Two sides. One truth.
Kalu. Nalu.
Like the street dogs. Black and white but never quite one or the other.
Life and Death are not very tidy. Always a few stray hairs.
Fear is like fleas.
Fear is like ticks.

On the drive to Samar the road underneath our jeep tried to slide off the mountain.
Everyone talking one instant and in the next silence. No one moved. No one said a word—the music on the cd played on. Tibetan pop. We were on our way out and knew it—this was going to be the Big Ticket.
We are about to Buy the Farm.
Turn in our dinner pails.
So this is what the trip was really about. Right along. Karmic intersect of a jeepload of incarnations headed straight to the Bardo.
Panic, brain in high gear. We are not getting out of this one. All those physiological things go into overdrive.
Sweaty palms, suffocation, can’t breathe. Heart pounding.
Meanwhile outside it’s just a normal day. Too bad, can’t count on that. We all die on normal days.
This is not happening to “someone else”.

Take note: our driver was not giving in.
Hey! wait a minute, not so fast… he was not asleep at the wheel. It was the mountain whose mind was elsewhere, who being careless didn’t notice the extra weight hanging off her side until
it was too late.
From the way-back seat I caught the eyes of the driver in the rearview mirror, a young man’s eyes, steady, so steady, hawk-like, black, deep—no fear—determined—eyes of a horseman, they all drive that way here, as if on horseback, as if the jeep were a living thing to talk to, to calm, to encourage. The mountain
Not a murderous enemy, not mindless inert mineral heap.
No she is a great big soft goddess enjoying the sun. She’s a happy lazy thing,
a big rock carved open recently to expose soft innards, she likes the feel of things walking and crawling around on her. Doesn’t mind but doesn’t particularly care about them. Indifferent.
This morning she fell asleep, warming herself in the sun, careless, inattentive and basically lazy, now her new road would slide off into the abyss. Oh, well. The jeep woke her. She yawned, the breeze drove another cloud of dirt our way, the road slid a little more,
the air inside the jeep was thick with dust. The driver gave the dashboard a comforting pat, turned down the music spun the tiny prayer wheel glued to the dashboard and leaned into the steering wheel
the only sounds in the jeep:
The spinning wheel. The distant music like a thought. His quiet breath, the gears shifting down under his brown
Hand, fingers wrapped around the shift, the
ground shifting, not the jeep, it couldn’t move only wait until the ground stopped moving, if it did, sliding soft red wave, the road washing out without rain, just its own weight taking it, tilting off the mountain slowly, with grace
our death would come –slowly and then the long fall the spectacular fall through space
Out my window nothing, no road, the road so far underneath the jeep it was gone, baby, outta sight and there was nothing
But air but somehow we didn’t fall.
The mountain righted herself. Smoothed her skirts. Settled back in for a snooze.
The driver cracked a smile and turned up the music.
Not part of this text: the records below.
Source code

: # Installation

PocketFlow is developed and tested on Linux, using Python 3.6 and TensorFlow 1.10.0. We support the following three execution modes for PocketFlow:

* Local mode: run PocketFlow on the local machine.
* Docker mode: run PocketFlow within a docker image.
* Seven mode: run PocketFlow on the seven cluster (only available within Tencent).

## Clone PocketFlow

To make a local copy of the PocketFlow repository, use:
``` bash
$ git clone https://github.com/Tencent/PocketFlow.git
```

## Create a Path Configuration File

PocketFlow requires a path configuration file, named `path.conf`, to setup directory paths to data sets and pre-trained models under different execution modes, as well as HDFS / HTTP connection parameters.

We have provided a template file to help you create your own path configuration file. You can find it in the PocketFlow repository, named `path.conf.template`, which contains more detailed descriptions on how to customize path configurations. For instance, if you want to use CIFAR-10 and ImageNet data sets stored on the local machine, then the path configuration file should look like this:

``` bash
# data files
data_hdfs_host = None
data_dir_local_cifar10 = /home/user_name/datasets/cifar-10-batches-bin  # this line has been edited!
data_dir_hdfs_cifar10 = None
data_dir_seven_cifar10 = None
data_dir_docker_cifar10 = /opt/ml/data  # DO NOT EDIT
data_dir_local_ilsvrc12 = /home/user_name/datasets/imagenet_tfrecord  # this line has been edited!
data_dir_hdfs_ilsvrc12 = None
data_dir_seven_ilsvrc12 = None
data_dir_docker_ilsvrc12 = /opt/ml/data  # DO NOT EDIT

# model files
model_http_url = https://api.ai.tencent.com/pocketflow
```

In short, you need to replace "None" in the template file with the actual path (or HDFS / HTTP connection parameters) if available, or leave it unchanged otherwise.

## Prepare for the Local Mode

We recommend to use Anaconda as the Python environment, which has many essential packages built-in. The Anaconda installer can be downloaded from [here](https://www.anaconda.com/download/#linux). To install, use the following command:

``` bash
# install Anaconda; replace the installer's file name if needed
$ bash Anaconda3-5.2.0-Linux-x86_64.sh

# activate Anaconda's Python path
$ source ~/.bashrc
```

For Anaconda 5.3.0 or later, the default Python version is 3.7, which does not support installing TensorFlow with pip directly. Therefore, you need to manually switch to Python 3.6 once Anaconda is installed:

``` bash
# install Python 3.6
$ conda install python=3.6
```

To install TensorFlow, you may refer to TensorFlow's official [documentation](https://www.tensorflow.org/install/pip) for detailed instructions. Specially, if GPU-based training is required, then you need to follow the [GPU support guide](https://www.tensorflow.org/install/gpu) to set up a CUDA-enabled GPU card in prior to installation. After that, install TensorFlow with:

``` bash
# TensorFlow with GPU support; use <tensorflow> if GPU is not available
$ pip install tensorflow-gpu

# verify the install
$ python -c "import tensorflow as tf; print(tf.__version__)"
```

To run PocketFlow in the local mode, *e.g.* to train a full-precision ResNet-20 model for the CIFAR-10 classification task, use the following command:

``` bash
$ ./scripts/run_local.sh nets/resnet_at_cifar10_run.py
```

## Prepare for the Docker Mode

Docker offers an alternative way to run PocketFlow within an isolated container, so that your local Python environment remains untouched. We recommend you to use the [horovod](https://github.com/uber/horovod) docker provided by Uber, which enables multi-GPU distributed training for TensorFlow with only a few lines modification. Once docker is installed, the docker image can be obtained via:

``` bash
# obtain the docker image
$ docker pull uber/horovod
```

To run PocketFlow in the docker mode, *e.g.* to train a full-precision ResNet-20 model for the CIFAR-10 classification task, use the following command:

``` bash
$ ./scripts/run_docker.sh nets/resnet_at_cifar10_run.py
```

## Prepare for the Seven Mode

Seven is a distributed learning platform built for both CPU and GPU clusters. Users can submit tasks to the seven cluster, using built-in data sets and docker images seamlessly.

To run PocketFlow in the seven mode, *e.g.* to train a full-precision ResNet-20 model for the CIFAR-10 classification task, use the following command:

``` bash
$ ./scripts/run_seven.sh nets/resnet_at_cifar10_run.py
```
Fear is nothing but a waste of time.

3 Comments

  1. Fantastic !!! And the photos are absolutely breathtaking….

  2. Ginny Ramus

    wow…wow…and wow….

  3. Elaine Clough

    What an amazing road! I have been on a couple of hazardous trailhead roads in British Columbia that were undercut. One had sloughed off and someone piled a bunch of branches in the hole, for the outside tire to ride over. We made it through, but with the knowledge that in a few days, we would have to pass this way again. On a different trip and a different road, I said, I have to walk.
    Thank goodness for your skilled, calm driver. It is good to be reminded now and then that we have to let go, could be this time, could be today. We never know.